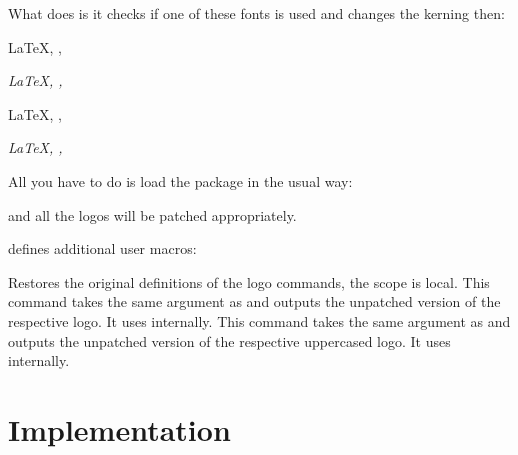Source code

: \documentclass{cnpkgdoc}
\begin{document}
What \lbthlpt does is it checks if one of these fonts is used and changes the
kerning then:

\begin{beispiel}
 \huge
 \LaTeX, \XeLaTeX, \LaTeXTeX \par
 \textit{\LaTeX, \XeLaTeX, \LaTeXTeX}
 
 \sffamily
 \LaTeX, \XeLaTeX, \LaTeXTeX \par
 \textit{\LaTeX, \XeLaTeX, \LaTeXTeX}
\end{beispiel}

All you have to do is load the package in the usual \LaTeXe{} way:
\begin{beispiel}
 \usepackage{libertinehologopatch}
\end{beispiel}
and all the logos will be patched appropriately.

\lbthlpt defines additional user macros:
\begin{beschreibung}
 \newline
   Restores the original definitions of the logo commands, the scope is local.
 \newline
   This command takes the same argument as  and outputs the unpatched
   version of the respective logo. It uses  internally.
 \newline
   This command takes the same argument as  and outputs the unpatched
   version of the respective uppercased logo. It uses  internally.
\end{beschreibung}

\section{Implementation}
\implementation

\printindex
\end{document}
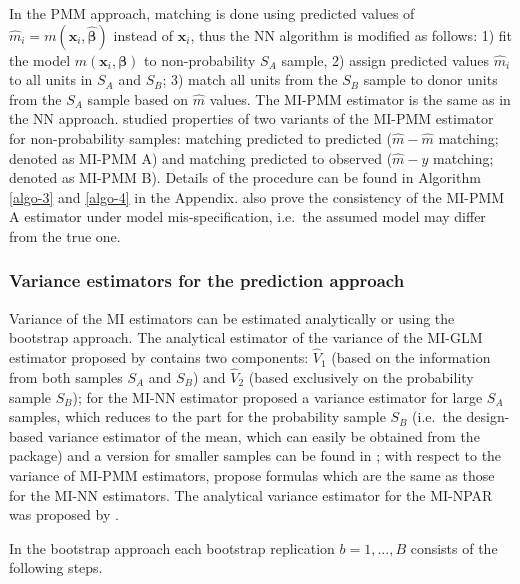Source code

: \documentclass[
]{jss}
\begin{document}
In the PMM approach, matching is done using predicted values of
\(\hat{m}_i=m\left(\boldsymbol{x}_i, \hat{\boldsymbol{\beta}}\right)\)
instead of \(\boldsymbol{x}_i\), thus the NN algorithm is modified as
follows: 1) fit the model
\(m\left(\boldsymbol{x}_i, \boldsymbol{\beta}\right)\) to
non-probability \(S_A\) sample, 2) assign predicted values \(\hat{m}_i\)
to all units in \(S_A\) and \(S_B\); 3) match all units from the \(S_B\)
sample to donor units from the \(S_A\) sample based on \(\hat{m}\)
values. The MI-PMM estimator is the same as in the NN approach.
\citet{chlebicki2025} studied properties of two variants of the MI-PMM
estimator for non-probability samples: matching predicted to predicted
(\(\hat{m}-\hat{m}\) matching; denoted as MI-PMM A) and matching
predicted to observed (\(\hat{m}-y\) matching; denoted as MI-PMM B).
Details of the procedure can be found in Algorithm \ref{algo-3} and
\ref{algo-4} in the Appendix. \citet{chlebicki2025} also prove the
consistency of the MI-PMM A estimator under model mis-specification,
i.e.~the assumed model may differ from the true one.

\subsubsection{Variance estimators for the prediction
approach}\label{variance-estimators-for-the-prediction-approach}

Variance of the MI estimators can be estimated analytically or using the
bootstrap approach. The analytical estimator of the variance of the
MI-GLM estimator proposed by \citet[p. 950]{kim_combining_2021} contains
two components: \(\hat{V}_1\) (based on the information from both
samples \(S_A\) and \(S_B\)) and \(\hat{V}_2\) (based exclusively on the
probability sample \(S_B\)); for the MI-NN estimator
\citet{yang2021integration} proposed a variance estimator for large
\(S_A\) samples, which reduces to the part for the probability sample
\(S_B\) (i.e.~the design-based variance estimator of the mean, which can
easily be obtained from the  package) and a version for
smaller samples can be found in \citet{chlebicki2025}; with respect to
the variance of MI-PMM estimators, \citet{chlebicki2025} propose
formulas which are the same as those for the MI-NN estimators. The
analytical variance estimator for the MI-NPAR was proposed by
\citet{chen_nonparametric_2022}.

In the bootstrap approach each bootstrap replication \(b=1,...,B\)
consists of the following steps.
\end{document}
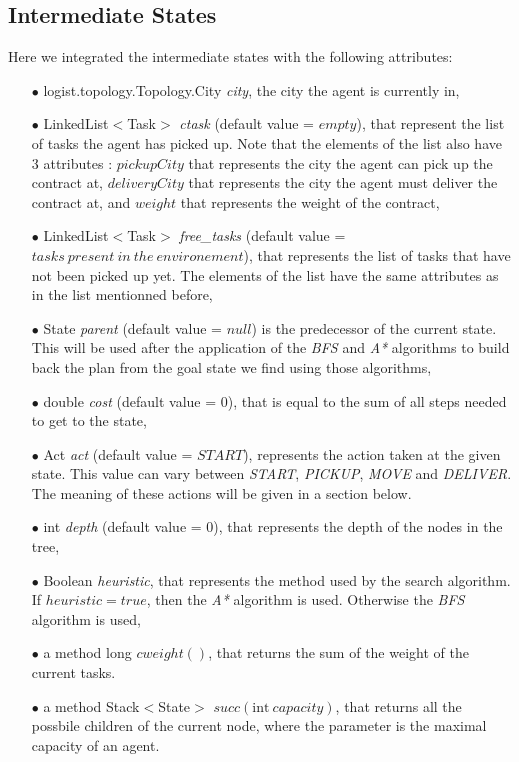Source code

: \documentclass[11pt]{article}
\begin{document}
\subsection{Intermediate States}
Here we integrated the intermediate states with the following attributes:
\begin{itemize}
	\item[$\bullet$] logist.topology.Topology.City \emph{city}, the city the agent is currently in,
	\item[$\bullet$] LinkedList$<$Task$>$ \emph{ctask} (default value = $empty$), that represent the list of tasks the agent has picked up. Note that the elements of the list also have 3 attributes : $pickupCity$ that represents the city the agent can pick up the contract at, $deliveryCity$ that represents the city the agent must deliver the contract at, and $weight$ that represents the weight of the contract,
	\item[$\bullet$] LinkedList$<$Task$>$ \emph{free\_tasks} (default value = $tasks\ present\ in\ the\ environement$), that represents the list of tasks that have not been picked up yet. The elements of the list have the same attributes as in the list mentionned before,
	\item[$\bullet$] State \emph{parent} (default value = $null$) is the predecessor of the current state. This will be used after the application of the \emph{BFS} and \emph{A*} algorithms to build back the plan from the goal state we find using those algorithms,
	\item[$\bullet$] double \emph{cost} (default value = $0$), that is equal to the sum of all steps needed to get to the state, 
	\item[$\bullet$] Act \emph{act} (default value = $START$), represents the action taken at the given state. This value can vary between \emph{START}, \emph{PICKUP}, \emph{MOVE} and \emph{DELIVER}. The meaning of these actions will be given in a section below.
	\item[$\bullet$] int \emph{depth} (default value = $0$), that represents the depth of the nodes in the tree,
	\item[$\bullet$] Boolean \emph{heuristic}, that represents the method used by the search algorithm. If $heuristic=true$, then the \emph{A*} algorithm is used. Otherwise the \emph{BFS} algorithm is used,
	\item[$\bullet$] a method long $cweight()$, that returns the sum of the weight of the current tasks.
	\item[$\bullet$] a method Stack$<$State$>$ $succ(\mathrm{int}\ capacity) $, that returns all the possbile children of the current node, where the parameter is the maximal capacity of an agent.
\end{itemize}
\end{document}
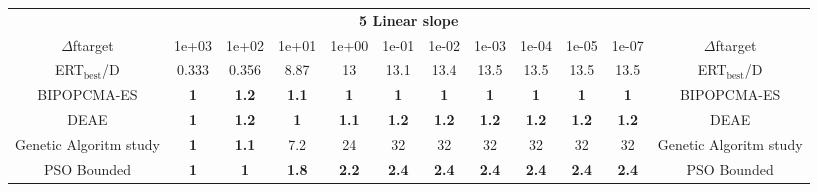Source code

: \begin{tabular}{cccccccccccc}
 & \multicolumn{10}{c}{{\normalsize \textbf{5 Linear slope}}}\\
$\Delta$ftarget& 1e+03& 1e+02& 1e+01& 1e+00& 1e-01& 1e-02& 1e-03& 1e-04& 1e-05& 1e-07 & $\Delta$ftarget \\
ERT$_{\textrm{best}}$/D& 0.333& 0.356& 8.87& 13& 13.1& 13.4& 13.5& 13.5& 13.5& 13.5 & ERT$_{\textrm{best}}$/D \\
\hline
BIPOPCMA-ES & \textbf{1} & \textbf{1.2} & \textbf{1.1} & \textbf{1} & \textbf{1} & \textbf{1} & \textbf{1} & \textbf{1} & \textbf{1} & \textbf{1} & BIPOPCMA-ES \cite{add_an_entry_for_BIPOPCMA-ES_in_bbob.bib}\\
DEAE & \textbf{1} & \textbf{1.2} & \textbf{1} & \textbf{1.1} & \textbf{1.2} & \textbf{1.2} & \textbf{1.2} & \textbf{1.2} & \textbf{1.2} & \textbf{1.2} & DEAE \cite{add_an_entry_for_DEAE_in_bbob.bib}\\
Genetic Algoritm study & \textbf{1} & \textbf{1.1} & 7.2 & 24 & 32 & 32 & 32 & 32 & 32 & 32 & Genetic Algoritm study \cite{add_an_entry_for_Genetic Algoritm study_in_bbob.bib}\\
PSO Bounded & \textbf{1} & \textbf{1} & \textbf{1.8} & \textbf{2.2} & \textbf{2.4} & \textbf{2.4} & \textbf{2.4} & \textbf{2.4} & \textbf{2.4} & \textbf{2.4} & PSO Bounded \cite{add_an_entry_for_PSO Bounded_in_bbob.bib}
\end{tabular}

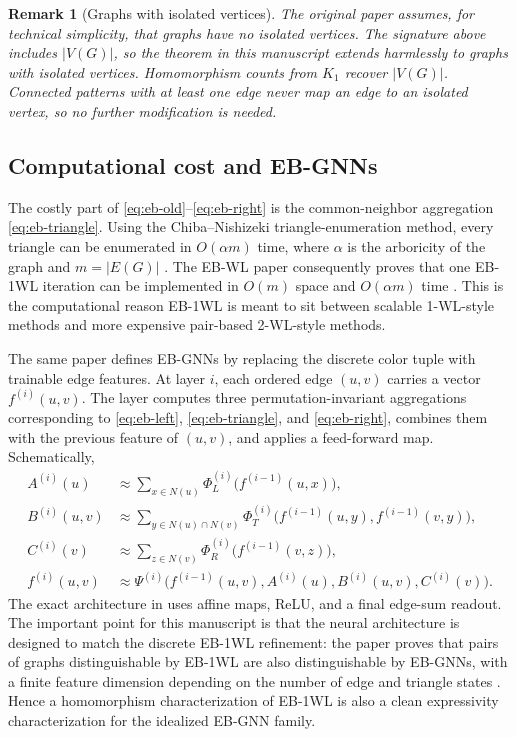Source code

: \documentclass[11pt]{article}
\newtheorem{remark}[theorem]{Remark}
\begin{document}
\begin{remark}[Graphs with isolated vertices]
The original paper assumes, for technical simplicity, that graphs have no isolated vertices.  The signature above includes $|V(G)|$, so the theorem in this manuscript extends harmlessly to graphs with isolated vertices.  Homomorphism counts from $K_1$ recover $|V(G)|$.  Connected patterns with at least one edge never map an edge to an isolated vertex, so no further modification is needed.
\end{remark}

\subsection{Computational cost and EB-GNNs}

The costly part of \eqref{eq:eb-old}--\eqref{eq:eb-right} is the common-neighbor aggregation \eqref{eq:eb-triangle}.  Using the Chiba--Nishizeki triangle-enumeration method, every triangle can be enumerated in $O(\alpha m)$ time, where $\alpha$ is the arboricity of the graph and $m=|E(G)|$ \cite{ChibaNishizeki1985}.  The EB-WL paper consequently proves that one EB-1WL iteration can be implemented in $O(m)$ space and $O(\alpha m)$ time \cite{EBWL}.  This is the computational reason EB-1WL is meant to sit between scalable 1-WL-style methods and more expensive pair-based 2-WL-style methods.

The same paper defines EB-GNNs by replacing the discrete color tuple with trainable edge features.  At layer $i$, each ordered edge $(u,v)$ carries a vector $f^{(i)}(u,v)$.  The layer computes three permutation-invariant aggregations corresponding to \eqref{eq:eb-left}, \eqref{eq:eb-triangle}, and \eqref{eq:eb-right}, combines them with the previous feature of $(u,v)$, and applies a feed-forward map.  Schematically,
\begin{align*}
A^{(i)}(u)      &\approx \sum_{x\in N(u)} \Phi_L^{(i)}\bigl(f^{(i-1)}(u,x)\bigr),\\
B^{(i)}(u,v)    &\approx \sum_{y\in N(u)\cap N(v)} \Phi_T^{(i)}\bigl(f^{(i-1)}(u,y),f^{(i-1)}(v,y)\bigr),\\
C^{(i)}(v)      &\approx \sum_{z\in N(v)} \Phi_R^{(i)}\bigl(f^{(i-1)}(v,z)\bigr),\\
 f^{(i)}(u,v)   &\approx \Psi^{(i)}\bigl(f^{(i-1)}(u,v),A^{(i)}(u),B^{(i)}(u,v),C^{(i)}(v)\bigr).
\end{align*}
The exact architecture in \cite{EBWL} uses affine maps, ReLU, and a final edge-sum readout.  The important point for this manuscript is that the neural architecture is designed to match the discrete EB-1WL refinement: the paper proves that pairs of graphs distinguishable by EB-1WL are also distinguishable by EB-GNNs, with a finite feature dimension depending on the number of edge and triangle states \cite{EBWL}.  Hence a homomorphism characterization of EB-1WL is also a clean expressivity characterization for the idealized EB-GNN family.
\end{document}
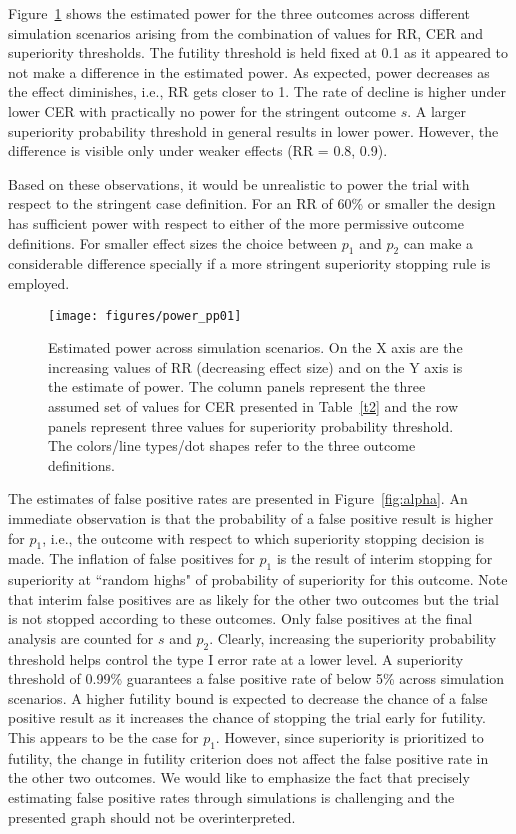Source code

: \documentclass[12pt]{article}
\begin{document}
Figure~\ref{fig:power} shows the estimated power for the three outcomes across different simulation scenarios arising from the combination of values for RR, CER and superiority thresholds. The futility threshold is held fixed at 0.1 as it appeared to not make a difference in the estimated power. As expected, power decreases as the effect diminishes, i.e., RR gets closer to 1. The rate of decline is higher under lower CER with practically no power for the stringent outcome $s$. A larger superiority probability threshold in general results in lower power. However, the difference is visible only under weaker effects (RR = 0.8, 0.9).

Based on these observations, it would be unrealistic to power the trial with respect to the stringent case definition. For an RR of 60\% or smaller the design has sufficient power with respect to either of the more permissive outcome definitions. For smaller effect sizes the choice between $p_1$ and $p_2$ can make a considerable difference specially if a more stringent superiority stopping rule is employed.

\begin{figure}[t]

		\centering
		\texttt{[image: figures/power\_pp01]}
		\caption{Estimated power across simulation scenarios. On the X axis are the increasing values of RR (decreasing effect size) and on the Y axis is the estimate of power. The column panels represent the three assumed set of values for CER presented in Table~\ref{t2} and the row panels represent three values for superiority probability threshold. The colors/line types/dot shapes refer to the three outcome definitions.}
		\label{fig:power}

\end{figure}

The estimates of false positive rates are presented in Figure~\ref{fig:alpha}. An immediate observation is that the probability of a false positive result is higher for $p_1$, i.e., the outcome with respect to which superiority stopping decision is made. The inflation of false positives for $p_1$ is the result of interim stopping for superiority at ``random highs" of probability of superiority for this outcome. Note that interim false positives are as likely for the other two outcomes but the trial is not stopped according to these outcomes. Only false positives at the final analysis are counted for $s$ and $p_2$. Clearly, increasing the superiority probability threshold helps control the type I error rate at a lower level. A superiority threshold of 0.99\% guarantees a false positive rate of below 5\% across simulation scenarios. A higher futility bound is expected to decrease the chance of a false positive result as it increases the chance of stopping the trial early for futility. This appears to be the case for $p_1$. However, since superiority is prioritized to futility, the change in futility criterion does not affect the false positive rate in the other two outcomes. We would like to emphasize the fact that precisely estimating false positive rates through simulations is challenging and the presented graph should not be overinterpreted. 
\end{document}
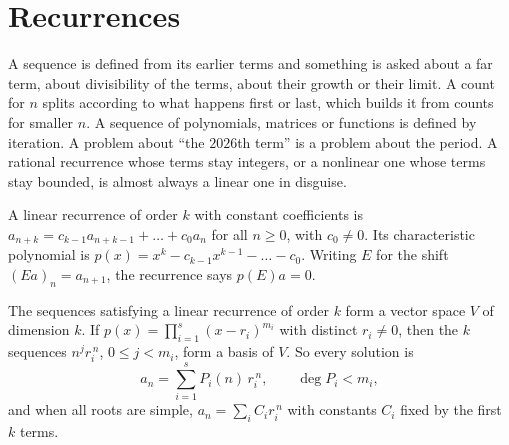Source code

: \section{Recurrences}

\begin{recognise}
A sequence is defined from its earlier terms and something is asked about a far term, about divisibility of the terms, about their growth or their limit. A count for $n$ splits according to what happens first or last, which builds it from counts for smaller $n$. A sequence of polynomials, matrices or functions is defined by iteration. A problem about ``the $2026$th term'' is a problem about the period. A rational recurrence whose terms stay integers, or a nonlinear one whose terms stay bounded, is almost always a linear one in disguise.
\end{recognise}

\begin{definition}
A linear recurrence of order $k$ with constant coefficients is $a_{n+k}=c_{k-1}a_{n+k-1}+\dots+c_0a_n$ for all $n\ge 0$, with $c_0\ne 0$. Its characteristic polynomial is $p(x)=x^k-c_{k-1}x^{k-1}-\dots-c_0$. Writing $E$ for the shift $(Ea)_n=a_{n+1}$, the recurrence says $p(E)a=0$.
\end{definition}

\begin{theorem}
The sequences satisfying a linear recurrence of order $k$ form a vector space $V$ of dimension $k$. If $p(x)=\prod_{i=1}^s(x-r_i)^{m_i}$ with distinct $r_i\ne 0$, then the $k$ sequences $n^jr_i^{\,n}$, $0\le j<m_i$, form a basis of $V$. So every solution is
\[
a_n=\sum_{i=1}^s P_i(n)\,r_i^{\,n},\qquad \deg P_i<m_i,
\]
and when all roots are simple, $a_n=\sum_i C_ir_i^{\,n}$ with constants $C_i$ fixed by the first $k$ terms.
\end{theorem}

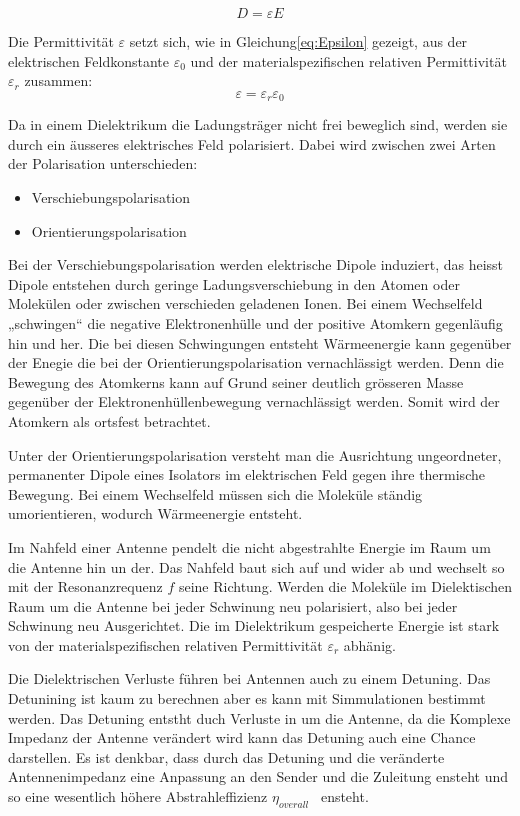 \begin{equation}\label{eq:FlussdichteD}
D=\varepsilon E
\end{equation}

Die Permittivität $\varepsilon$ setzt sich, wie in Gleichung\ref{eq:Epsilon} gezeigt, aus der elektrischen Feldkonstante $\varepsilon_0$ und der materialspezifischen relativen Permittivität $\varepsilon_r$ zusammen:
\begin{equation}\label{eq:Epsilon}
\varepsilon = \varepsilon_r \varepsilon_0
\end{equation}

Da in einem Dielektrikum die Ladungsträger nicht frei beweglich sind, werden sie durch ein äusseres elektrisches Feld polarisiert. Dabei wird zwischen zwei Arten der Polarisation unterschieden:
\begin{itemize}
\item Verschiebungspolarisation
\item Orientierungspolarisation
\end{itemize}
Bei der Verschiebungspolarisation werden elektrische Dipole  induziert, das heisst Dipole entstehen durch geringe Ladungsverschiebung in den Atomen oder Molekülen oder zwischen verschieden geladenen Ionen. Bei einem Wechselfeld „schwingen“ die negative Elektronenhülle und der positive Atomkern gegenläufig hin und her. Die bei diesen Schwingungen entsteht  Wärmeenergie kann gegenüber der Enegie die bei der Orientierungspolarisation vernachlässigt werden.  Denn die Bewegung des Atomkerns kann auf Grund seiner deutlich grösseren Masse  gegenüber der Elektronenhüllenbewegung vernachlässigt werden. Somit wird der Atomkern als ortsfest betrachtet. 

Unter der Orientierungspolarisation versteht man die Ausrichtung ungeordneter, permanenter Dipole eines Isolators im elektrischen Feld gegen ihre thermische Bewegung. Bei einem Wechselfeld müssen sich die Moleküle ständig umorientieren, wodurch Wärmeenergie entsteht.

Im Nahfeld einer Antenne pendelt die nicht abgestrahlte Energie im Raum um die Antenne hin un der. Das Nahfeld baut sich auf und wider ab und wechselt so mit der Resonanzrequenz $f$ seine Richtung. Werden die Moleküle im Dielektischen Raum um die Antenne bei jeder Schwinung neu polarisiert, also bei jeder Schwinung neu Ausgerichtet.
Die im Dielektrikum gespeicherte Energie ist stark von der materialspezifischen relativen Permittivität $\varepsilon_r $ abhänig. 

Die Dielektrischen Verluste führen bei Antennen auch zu einem Detuning. Das Detunining ist kaum zu berechnen aber es kann mit Simmulationen bestimmt werden. Das Detuning entstht duch Verluste in um die  Antenne, da die Komplexe Impedanz der Antenne verändert wird kann das Detuning auch eine Chance darstellen. Es ist denkbar, dass durch das Detuning und die veränderte Antennenimpedanz eine Anpassung an den Sender und die Zuleitung ensteht und so eine wesentlich höhere Abstrahleffizienz $\eta_{overall}$ \ ensteht.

PROBLEM -> Start at the top of the entries and repeat each line exactly, ending at the line that contains "also prove the". Pictures are not part of the copy.

WRITTEN RESPONSE ->
Source code

: \documentclass{cnpkgdoc}
\begin{document}
What \lbthlpt does is it checks if one of these fonts is used and changes the
kerning then:

\begin{beispiel}
 \huge
 \LaTeX, \XeLaTeX, \LaTeXTeX \par
 \textit{\LaTeX, \XeLaTeX, \LaTeXTeX}
 
 \sffamily
 \LaTeX, \XeLaTeX, \LaTeXTeX \par
 \textit{\LaTeX, \XeLaTeX, \LaTeXTeX}
\end{beispiel}

All you have to do is load the package in the usual \LaTeXe{} way:
\begin{beispiel}
 \usepackage{libertinehologopatch}
\end{beispiel}
and all the logos will be patched appropriately.

\lbthlpt defines additional user macros:
\begin{beschreibung}
 \newline
   Restores the original definitions of the logo commands, the scope is local.
 \newline
   This command takes the same argument as  and outputs the unpatched
   version of the respective logo. It uses  internally.
 \newline
   This command takes the same argument as  and outputs the unpatched
   version of the respective uppercased logo. It uses  internally.
\end{beschreibung}

\section{Implementation}
\implementation

\printindex
\end{document}
Source code

: \documentclass[
]{jss}
\begin{document}
In the PMM approach, matching is done using predicted values of
\(\hat{m}_i=m\left(\boldsymbol{x}_i, \hat{\boldsymbol{\beta}}\right)\)
instead of \(\boldsymbol{x}_i\), thus the NN algorithm is modified as
follows: 1) fit the model
\(m\left(\boldsymbol{x}_i, \boldsymbol{\beta}\right)\) to
non-probability \(S_A\) sample, 2) assign predicted values \(\hat{m}_i\)
to all units in \(S_A\) and \(S_B\); 3) match all units from the \(S_B\)
sample to donor units from the \(S_A\) sample based on \(\hat{m}\)
values. The MI-PMM estimator is the same as in the NN approach.
\citet{chlebicki2025} studied properties of two variants of the MI-PMM
estimator for non-probability samples: matching predicted to predicted
(\(\hat{m}-\hat{m}\) matching; denoted as MI-PMM A) and matching
predicted to observed (\(\hat{m}-y\) matching; denoted as MI-PMM B).
Details of the procedure can be found in Algorithm \ref{algo-3} and
\ref{algo-4} in the Appendix. \citet{chlebicki2025} also prove the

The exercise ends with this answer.